Aim of the exercise
Wherever "least" appears in a line of the listing, report that line.

Data section
========
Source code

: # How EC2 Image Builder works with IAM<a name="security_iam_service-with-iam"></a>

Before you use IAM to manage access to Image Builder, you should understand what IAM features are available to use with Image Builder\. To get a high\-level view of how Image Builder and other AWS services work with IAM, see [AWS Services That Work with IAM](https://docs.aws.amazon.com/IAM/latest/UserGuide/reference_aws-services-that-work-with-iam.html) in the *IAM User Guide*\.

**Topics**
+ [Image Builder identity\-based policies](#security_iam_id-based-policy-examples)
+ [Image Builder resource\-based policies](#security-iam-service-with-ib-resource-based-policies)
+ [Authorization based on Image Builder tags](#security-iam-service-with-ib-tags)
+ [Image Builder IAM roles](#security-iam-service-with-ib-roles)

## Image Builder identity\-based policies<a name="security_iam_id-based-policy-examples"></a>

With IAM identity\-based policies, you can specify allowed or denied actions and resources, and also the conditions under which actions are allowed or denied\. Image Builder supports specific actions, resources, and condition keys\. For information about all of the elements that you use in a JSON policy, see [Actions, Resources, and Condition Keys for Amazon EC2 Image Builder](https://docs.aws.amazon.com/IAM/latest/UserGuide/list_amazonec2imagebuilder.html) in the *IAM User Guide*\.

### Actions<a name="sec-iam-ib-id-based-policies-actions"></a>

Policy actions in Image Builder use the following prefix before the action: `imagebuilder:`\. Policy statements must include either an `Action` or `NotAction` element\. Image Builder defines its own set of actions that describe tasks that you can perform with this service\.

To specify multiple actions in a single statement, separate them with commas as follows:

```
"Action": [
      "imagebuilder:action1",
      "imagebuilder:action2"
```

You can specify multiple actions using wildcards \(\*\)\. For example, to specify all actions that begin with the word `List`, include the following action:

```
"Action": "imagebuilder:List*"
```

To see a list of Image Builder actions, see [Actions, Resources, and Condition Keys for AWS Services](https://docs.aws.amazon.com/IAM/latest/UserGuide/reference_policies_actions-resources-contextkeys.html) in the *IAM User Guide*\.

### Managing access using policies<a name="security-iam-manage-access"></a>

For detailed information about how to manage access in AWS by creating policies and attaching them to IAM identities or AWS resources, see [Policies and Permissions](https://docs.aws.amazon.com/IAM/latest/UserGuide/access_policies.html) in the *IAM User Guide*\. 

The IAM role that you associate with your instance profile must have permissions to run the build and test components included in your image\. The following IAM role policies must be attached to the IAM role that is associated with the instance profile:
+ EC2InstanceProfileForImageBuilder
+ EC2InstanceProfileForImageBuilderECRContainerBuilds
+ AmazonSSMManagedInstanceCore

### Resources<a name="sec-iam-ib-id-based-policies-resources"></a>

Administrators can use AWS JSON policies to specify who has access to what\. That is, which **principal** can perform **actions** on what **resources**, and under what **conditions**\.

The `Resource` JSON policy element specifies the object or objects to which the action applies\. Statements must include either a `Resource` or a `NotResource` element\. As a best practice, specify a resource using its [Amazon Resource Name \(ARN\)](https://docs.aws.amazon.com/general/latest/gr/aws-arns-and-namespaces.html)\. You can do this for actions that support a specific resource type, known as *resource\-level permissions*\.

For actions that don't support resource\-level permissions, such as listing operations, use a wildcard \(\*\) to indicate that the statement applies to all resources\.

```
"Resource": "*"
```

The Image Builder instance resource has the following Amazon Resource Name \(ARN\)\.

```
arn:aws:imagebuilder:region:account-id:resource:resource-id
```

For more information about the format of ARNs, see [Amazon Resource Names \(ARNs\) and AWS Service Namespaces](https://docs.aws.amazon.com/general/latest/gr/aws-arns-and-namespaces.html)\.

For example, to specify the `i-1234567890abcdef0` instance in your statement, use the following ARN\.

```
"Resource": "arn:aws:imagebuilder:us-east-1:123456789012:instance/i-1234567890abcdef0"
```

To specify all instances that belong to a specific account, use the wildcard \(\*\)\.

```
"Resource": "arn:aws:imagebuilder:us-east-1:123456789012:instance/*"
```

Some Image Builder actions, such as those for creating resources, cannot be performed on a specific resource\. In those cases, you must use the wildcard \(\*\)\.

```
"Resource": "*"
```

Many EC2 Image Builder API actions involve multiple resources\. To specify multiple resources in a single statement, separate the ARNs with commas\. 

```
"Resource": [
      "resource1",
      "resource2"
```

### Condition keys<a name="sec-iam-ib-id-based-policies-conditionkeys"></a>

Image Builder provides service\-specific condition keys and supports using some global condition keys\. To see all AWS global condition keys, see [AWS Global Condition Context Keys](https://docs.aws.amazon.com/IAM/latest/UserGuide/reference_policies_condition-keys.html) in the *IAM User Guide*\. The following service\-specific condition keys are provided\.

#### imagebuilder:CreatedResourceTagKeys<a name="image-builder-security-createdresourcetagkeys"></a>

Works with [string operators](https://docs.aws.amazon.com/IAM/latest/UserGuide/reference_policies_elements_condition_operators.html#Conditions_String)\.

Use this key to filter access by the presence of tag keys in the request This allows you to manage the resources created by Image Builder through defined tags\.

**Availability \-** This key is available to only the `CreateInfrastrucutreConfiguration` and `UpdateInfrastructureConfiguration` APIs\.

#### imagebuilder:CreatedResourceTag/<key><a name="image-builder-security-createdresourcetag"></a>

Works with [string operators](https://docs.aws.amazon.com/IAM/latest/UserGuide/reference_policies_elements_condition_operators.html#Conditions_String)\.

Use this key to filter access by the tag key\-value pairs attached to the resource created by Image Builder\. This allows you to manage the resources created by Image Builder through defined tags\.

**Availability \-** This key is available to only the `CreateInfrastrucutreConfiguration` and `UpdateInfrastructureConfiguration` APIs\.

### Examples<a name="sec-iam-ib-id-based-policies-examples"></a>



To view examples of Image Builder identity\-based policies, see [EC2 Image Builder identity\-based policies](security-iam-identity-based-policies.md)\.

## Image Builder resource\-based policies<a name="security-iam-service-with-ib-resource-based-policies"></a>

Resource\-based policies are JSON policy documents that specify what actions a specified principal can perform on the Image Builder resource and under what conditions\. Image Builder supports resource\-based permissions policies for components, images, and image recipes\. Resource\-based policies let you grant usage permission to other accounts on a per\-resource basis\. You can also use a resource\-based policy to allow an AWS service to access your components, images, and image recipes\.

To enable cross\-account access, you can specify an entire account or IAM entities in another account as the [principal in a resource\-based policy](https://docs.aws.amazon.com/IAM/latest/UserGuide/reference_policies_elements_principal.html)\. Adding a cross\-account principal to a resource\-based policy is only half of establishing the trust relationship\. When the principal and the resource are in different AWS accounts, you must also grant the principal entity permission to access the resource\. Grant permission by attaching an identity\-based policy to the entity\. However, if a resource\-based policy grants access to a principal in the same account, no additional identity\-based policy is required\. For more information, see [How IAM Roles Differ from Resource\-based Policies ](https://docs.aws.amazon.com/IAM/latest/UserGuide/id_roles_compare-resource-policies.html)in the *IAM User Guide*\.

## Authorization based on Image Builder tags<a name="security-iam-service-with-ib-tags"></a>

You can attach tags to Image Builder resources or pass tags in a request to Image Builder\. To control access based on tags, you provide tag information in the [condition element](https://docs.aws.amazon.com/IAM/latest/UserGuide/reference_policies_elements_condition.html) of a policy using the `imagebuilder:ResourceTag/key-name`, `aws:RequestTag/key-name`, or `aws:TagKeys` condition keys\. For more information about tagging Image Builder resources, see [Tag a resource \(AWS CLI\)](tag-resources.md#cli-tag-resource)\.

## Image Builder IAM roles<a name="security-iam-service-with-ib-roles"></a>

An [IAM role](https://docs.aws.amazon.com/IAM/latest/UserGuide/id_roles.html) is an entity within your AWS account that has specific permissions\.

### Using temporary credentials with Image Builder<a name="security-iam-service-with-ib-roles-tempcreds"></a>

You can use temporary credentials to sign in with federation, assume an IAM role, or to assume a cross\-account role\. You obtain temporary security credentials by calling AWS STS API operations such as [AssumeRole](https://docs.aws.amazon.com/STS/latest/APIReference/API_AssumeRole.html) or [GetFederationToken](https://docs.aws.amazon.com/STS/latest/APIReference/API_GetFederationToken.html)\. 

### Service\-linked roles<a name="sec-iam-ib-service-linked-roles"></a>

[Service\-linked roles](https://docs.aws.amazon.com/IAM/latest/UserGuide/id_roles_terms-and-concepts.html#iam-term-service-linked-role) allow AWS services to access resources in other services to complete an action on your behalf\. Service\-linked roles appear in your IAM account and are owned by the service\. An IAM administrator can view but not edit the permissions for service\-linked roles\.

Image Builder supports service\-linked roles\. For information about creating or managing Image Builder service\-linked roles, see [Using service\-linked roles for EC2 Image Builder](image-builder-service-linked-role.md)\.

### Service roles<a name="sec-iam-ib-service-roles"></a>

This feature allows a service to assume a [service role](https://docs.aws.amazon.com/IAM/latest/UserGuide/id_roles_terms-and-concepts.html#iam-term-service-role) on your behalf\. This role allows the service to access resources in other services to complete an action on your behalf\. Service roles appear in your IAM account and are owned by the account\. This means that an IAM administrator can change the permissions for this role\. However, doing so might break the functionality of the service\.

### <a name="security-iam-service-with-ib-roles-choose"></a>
========
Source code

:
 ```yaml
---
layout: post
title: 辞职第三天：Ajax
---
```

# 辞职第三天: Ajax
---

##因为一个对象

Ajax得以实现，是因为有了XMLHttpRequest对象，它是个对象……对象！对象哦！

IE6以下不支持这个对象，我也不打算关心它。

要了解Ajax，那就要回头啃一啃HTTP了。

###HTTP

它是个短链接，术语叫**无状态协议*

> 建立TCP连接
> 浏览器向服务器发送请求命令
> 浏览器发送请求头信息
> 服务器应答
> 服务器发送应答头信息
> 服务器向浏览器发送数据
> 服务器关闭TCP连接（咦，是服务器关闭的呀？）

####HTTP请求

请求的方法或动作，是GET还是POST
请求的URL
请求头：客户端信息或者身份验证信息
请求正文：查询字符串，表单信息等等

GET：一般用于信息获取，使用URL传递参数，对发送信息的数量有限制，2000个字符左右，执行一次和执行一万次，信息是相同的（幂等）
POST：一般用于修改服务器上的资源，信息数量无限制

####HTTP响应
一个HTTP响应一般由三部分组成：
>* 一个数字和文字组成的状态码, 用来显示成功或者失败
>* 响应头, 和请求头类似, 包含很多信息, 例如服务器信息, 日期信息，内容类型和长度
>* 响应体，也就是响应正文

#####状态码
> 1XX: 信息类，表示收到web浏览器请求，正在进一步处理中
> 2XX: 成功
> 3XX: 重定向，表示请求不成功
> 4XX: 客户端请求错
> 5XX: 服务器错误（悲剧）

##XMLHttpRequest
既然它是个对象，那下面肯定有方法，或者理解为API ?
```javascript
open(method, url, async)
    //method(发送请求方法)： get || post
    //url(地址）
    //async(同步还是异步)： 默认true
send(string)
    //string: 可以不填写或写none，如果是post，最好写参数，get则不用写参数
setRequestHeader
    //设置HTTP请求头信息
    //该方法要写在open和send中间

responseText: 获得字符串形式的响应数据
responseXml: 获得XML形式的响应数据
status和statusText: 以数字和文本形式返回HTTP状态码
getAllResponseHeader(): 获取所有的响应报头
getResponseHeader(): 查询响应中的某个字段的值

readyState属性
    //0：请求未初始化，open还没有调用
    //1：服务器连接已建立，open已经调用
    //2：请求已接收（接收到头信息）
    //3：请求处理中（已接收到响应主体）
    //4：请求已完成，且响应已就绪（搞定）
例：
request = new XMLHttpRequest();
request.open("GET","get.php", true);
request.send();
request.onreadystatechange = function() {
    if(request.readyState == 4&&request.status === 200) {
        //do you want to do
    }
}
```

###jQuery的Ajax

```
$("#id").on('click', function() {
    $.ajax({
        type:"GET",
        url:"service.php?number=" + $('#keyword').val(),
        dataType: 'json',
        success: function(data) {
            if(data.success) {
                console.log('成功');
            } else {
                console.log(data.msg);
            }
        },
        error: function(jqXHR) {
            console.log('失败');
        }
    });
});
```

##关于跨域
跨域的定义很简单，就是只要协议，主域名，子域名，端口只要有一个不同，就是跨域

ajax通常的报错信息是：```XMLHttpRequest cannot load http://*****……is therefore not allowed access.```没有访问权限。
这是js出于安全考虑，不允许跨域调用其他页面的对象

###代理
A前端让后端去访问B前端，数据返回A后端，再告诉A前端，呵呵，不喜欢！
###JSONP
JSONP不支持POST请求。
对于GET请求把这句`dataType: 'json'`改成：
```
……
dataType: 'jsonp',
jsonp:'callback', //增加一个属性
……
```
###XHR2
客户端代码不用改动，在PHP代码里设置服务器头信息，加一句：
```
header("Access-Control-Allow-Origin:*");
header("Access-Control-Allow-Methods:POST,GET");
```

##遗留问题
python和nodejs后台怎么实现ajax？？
========
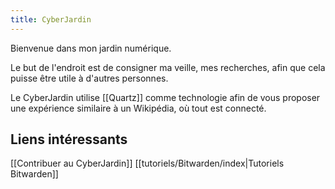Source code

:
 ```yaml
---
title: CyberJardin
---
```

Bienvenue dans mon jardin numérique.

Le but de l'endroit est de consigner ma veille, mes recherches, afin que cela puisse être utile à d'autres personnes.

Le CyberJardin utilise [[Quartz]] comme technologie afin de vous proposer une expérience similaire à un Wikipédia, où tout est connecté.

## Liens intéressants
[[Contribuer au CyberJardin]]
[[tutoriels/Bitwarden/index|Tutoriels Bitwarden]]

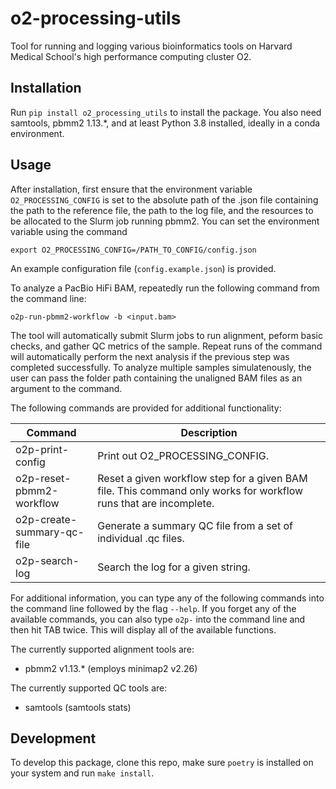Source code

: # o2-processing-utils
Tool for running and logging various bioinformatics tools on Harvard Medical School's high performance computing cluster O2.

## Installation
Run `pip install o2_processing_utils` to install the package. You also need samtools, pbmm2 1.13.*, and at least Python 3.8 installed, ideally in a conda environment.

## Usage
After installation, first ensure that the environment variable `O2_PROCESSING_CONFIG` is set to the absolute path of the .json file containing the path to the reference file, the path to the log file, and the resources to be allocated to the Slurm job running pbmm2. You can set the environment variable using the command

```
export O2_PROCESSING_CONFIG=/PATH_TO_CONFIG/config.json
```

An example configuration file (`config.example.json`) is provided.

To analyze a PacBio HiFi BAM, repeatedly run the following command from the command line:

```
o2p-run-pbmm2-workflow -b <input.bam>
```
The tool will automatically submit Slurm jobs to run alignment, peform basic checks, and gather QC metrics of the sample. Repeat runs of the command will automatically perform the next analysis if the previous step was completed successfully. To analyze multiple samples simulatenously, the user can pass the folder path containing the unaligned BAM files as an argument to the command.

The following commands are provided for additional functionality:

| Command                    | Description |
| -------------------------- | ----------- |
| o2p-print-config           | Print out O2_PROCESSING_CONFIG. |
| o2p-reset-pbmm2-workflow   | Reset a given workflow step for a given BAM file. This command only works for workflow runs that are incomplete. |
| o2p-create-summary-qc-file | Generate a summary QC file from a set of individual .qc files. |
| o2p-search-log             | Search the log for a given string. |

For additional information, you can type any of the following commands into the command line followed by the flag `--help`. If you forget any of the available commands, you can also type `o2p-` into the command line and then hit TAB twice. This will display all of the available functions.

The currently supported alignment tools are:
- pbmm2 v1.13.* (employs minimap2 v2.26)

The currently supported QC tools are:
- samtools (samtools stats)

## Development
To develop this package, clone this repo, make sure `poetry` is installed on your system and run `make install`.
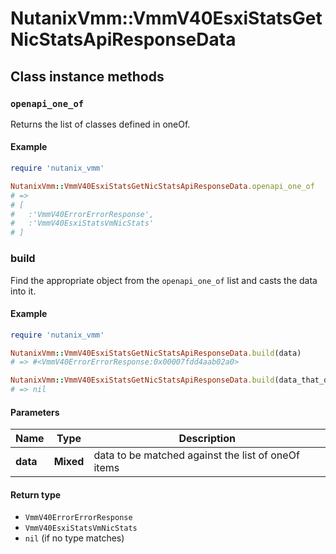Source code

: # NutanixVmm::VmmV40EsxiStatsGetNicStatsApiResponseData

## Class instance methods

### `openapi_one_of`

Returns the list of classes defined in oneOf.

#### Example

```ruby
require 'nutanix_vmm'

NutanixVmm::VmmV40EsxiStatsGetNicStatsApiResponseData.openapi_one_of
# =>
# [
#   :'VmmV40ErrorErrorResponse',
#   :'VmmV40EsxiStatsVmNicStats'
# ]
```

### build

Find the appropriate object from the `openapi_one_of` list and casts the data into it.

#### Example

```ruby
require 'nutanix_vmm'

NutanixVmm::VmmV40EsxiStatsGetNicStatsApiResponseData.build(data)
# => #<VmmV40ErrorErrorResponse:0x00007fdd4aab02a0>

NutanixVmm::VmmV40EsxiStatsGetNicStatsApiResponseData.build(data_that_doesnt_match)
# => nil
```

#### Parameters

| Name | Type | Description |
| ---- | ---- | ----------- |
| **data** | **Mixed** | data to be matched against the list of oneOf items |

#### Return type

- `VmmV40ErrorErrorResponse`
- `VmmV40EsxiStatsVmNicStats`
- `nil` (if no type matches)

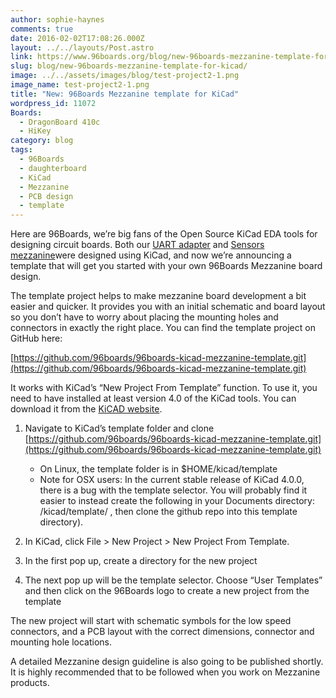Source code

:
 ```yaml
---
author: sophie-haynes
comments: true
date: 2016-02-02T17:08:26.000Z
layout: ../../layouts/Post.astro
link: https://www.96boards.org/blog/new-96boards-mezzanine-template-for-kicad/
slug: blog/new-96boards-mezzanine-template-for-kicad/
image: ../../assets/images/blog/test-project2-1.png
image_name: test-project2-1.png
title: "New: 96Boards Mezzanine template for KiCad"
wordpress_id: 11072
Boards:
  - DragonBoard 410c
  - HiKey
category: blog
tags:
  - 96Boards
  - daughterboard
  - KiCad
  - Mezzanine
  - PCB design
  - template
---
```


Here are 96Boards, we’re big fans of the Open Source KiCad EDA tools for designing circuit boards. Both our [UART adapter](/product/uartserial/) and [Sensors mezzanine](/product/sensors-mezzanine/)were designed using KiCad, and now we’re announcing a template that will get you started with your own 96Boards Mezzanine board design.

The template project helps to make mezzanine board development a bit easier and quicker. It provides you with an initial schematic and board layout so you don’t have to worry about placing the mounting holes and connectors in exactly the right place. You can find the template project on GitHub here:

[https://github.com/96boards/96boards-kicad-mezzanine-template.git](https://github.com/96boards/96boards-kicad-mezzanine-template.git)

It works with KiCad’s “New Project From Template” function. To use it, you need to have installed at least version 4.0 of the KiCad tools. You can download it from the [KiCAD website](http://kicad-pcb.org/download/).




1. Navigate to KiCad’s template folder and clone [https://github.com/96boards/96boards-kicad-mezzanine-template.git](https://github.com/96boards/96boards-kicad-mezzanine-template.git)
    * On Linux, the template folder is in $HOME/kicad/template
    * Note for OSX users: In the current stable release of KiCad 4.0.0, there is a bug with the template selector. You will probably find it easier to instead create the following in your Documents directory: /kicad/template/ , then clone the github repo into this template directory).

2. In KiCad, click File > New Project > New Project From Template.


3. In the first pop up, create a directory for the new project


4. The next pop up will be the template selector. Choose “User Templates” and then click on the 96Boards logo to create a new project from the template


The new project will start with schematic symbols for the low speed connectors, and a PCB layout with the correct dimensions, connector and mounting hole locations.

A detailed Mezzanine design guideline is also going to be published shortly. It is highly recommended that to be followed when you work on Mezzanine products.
========
Reply
Run `pip install o2_processing_utils` to install the package. You also need samtools, pbmm2 1.13.*, and at least Python 3.8 installed, ideally in a conda environment.
It works with KiCad’s “New Project From Template” function. To use it, you need to have installed at least version 4.0 of the KiCad tools. You can download it from the [KiCAD website](http://kicad-pcb.org/download/).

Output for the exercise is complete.